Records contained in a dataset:
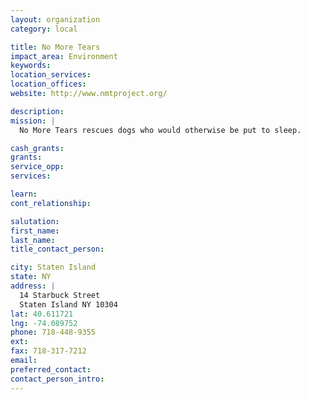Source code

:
 ```yaml
---
layout: organization
category: local

title: No More Tears
impact_area: Environment
keywords: 
location_services: 
location_offices: 
website: http://www.nmtproject.org/

description: 
mission: |
  No More Tears rescues dogs who would otherwise be put to sleep.

cash_grants: 
grants: 
service_opp: 
services: 

learn: 
cont_relationship: 

salutation: 
first_name: 
last_name: 
title_contact_person: 

city: Staten Island
state: NY
address: |
  14 Starbuck Street     
  Staten Island NY 10304
lat: 40.611721
lng: -74.089752
phone: 718-448-9355
ext: 
fax: 718-317-7212
email: 
preferred_contact: 
contact_person_intro: 
---
```

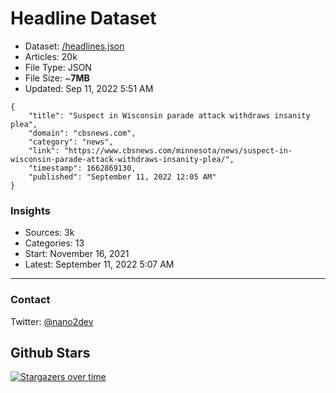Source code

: # Headline Dataset

- Dataset: [/headlines.json](https://raw.githubusercontent.com/fwd/news/master/headlines.json) 
- Articles: 20k
- File Type: JSON
- File Size: ~**7MB**
- Updated: Sep 11, 2022 5:51 AM

```
{
    "title": "Suspect in Wisconsin parade attack withdraws insanity plea",
    "domain": "cbsnews.com",
    "category": "news",
    "link": "https://www.cbsnews.com/minnesota/news/suspect-in-wisconsin-parade-attack-withdraws-insanity-plea/",
    "timestamp": 1662869130,
    "published": "September 11, 2022 12:05 AM"
}
```

### Insights

- Sources: 3k
- Categories: 13
- Start: November 16, 2021
- Latest: September 11, 2022 5:07 AM

---

### Contact 

Twitter: [@nano2dev](https://twitter.com/nano2dev)

## Github Stars

[![Stargazers over time](https://starchart.cc/fwd/news.svg)](https://starchart.cc/fwd/news)
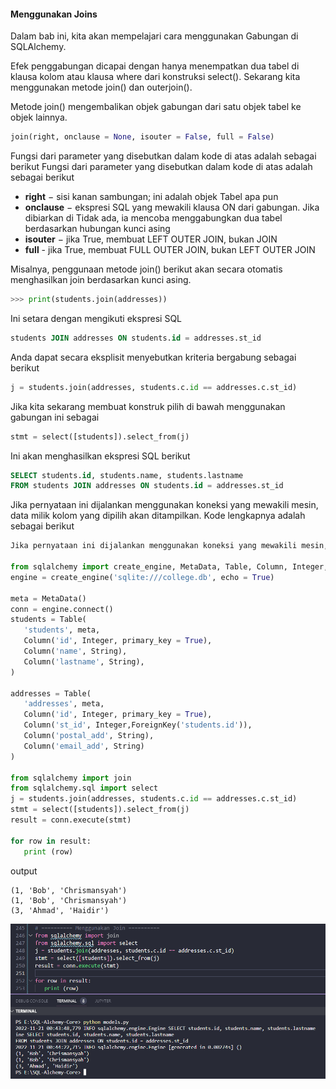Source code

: #### Menggunakan Joins

Dalam bab ini, kita akan mempelajari cara menggunakan Gabungan di SQLAlchemy.

Efek penggabungan dicapai dengan hanya menempatkan dua tabel di klausa kolom atau klausa where dari konstruksi select(). Sekarang kita menggunakan metode join() dan outerjoin().

Metode join() mengembalikan objek gabungan dari satu objek tabel ke objek lainnya.

```python
join(right, onclause = None, isouter = False, full = False)
```

Fungsi dari parameter yang disebutkan dalam kode di atas adalah sebagai berikut Fungsi dari parameter yang disebutkan dalam kode di atas adalah sebagai berikut 

- **right** − sisi kanan sambungan; ini adalah objek Tabel apa pun
- **onclause** − ekspresi SQL yang mewakili klausa ON dari gabungan. Jika dibiarkan di Tidak ada, ia mencoba menggabungkan dua tabel berdasarkan hubungan kunci asing
- **isouter** − jika True, membuat LEFT OUTER JOIN, bukan JOIN
- **full** - jika True, membuat FULL OUTER JOIN, bukan LEFT OUTER JOIN

Misalnya, penggunaan metode join() berikut akan secara otomatis menghasilkan join berdasarkan kunci asing.

```python
>>> print(students.join(addresses))
```

Ini setara dengan mengikuti ekspresi SQL

```sql
students JOIN addresses ON students.id = addresses.st_id
```

Anda dapat secara eksplisit menyebutkan kriteria bergabung sebagai berikut

```python
j = students.join(addresses, students.c.id == addresses.c.st_id)
```

Jika kita sekarang membuat konstruk pilih di bawah menggunakan gabungan ini sebagai

```python
stmt = select([students]).select_from(j)
```

Ini akan menghasilkan ekspresi SQL berikut

```sql
SELECT students.id, students.name, students.lastname
FROM students JOIN addresses ON students.id = addresses.st_id
```

Jika pernyataan ini dijalankan menggunakan koneksi yang mewakili mesin, data milik kolom yang dipilih akan ditampilkan. Kode lengkapnya adalah sebagai berikut

```python
Jika pernyataan ini dijalankan menggunakan koneksi yang mewakili mesin, data milik kolom yang dipilih akan ditampilkan. Kode lengkapnya adalah sebagai berikut

from sqlalchemy import create_engine, MetaData, Table, Column, Integer, String, ForeignKey
engine = create_engine('sqlite:///college.db', echo = True)

meta = MetaData()
conn = engine.connect()
students = Table(
   'students', meta, 
   Column('id', Integer, primary_key = True), 
   Column('name', String), 
   Column('lastname', String), 
)

addresses = Table(
   'addresses', meta, 
   Column('id', Integer, primary_key = True), 
   Column('st_id', Integer,ForeignKey('students.id')), 
   Column('postal_add', String), 
   Column('email_add', String)
)

from sqlalchemy import join
from sqlalchemy.sql import select
j = students.join(addresses, students.c.id == addresses.c.st_id)
stmt = select([students]).select_from(j)
result = conn.execute(stmt)

for row in result:
   print (row)
```

output

```text
(1, 'Bob', 'Chrismansyah')
(1, 'Bob', 'Chrismansyah')
(3, 'Ahmad', 'Haidir')
```

![join](join.png "join")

▸ Action item
Out of the preceding entries, pull every line containing the string "withdraws".

▸ Result
    "title": "Suspect in Wisconsin parade attack withdraws insanity plea",
    "link": "https://www.cbsnews.com/minnesota/news/suspect-in-wisconsin-parade-attack-withdraws-insanity-plea/",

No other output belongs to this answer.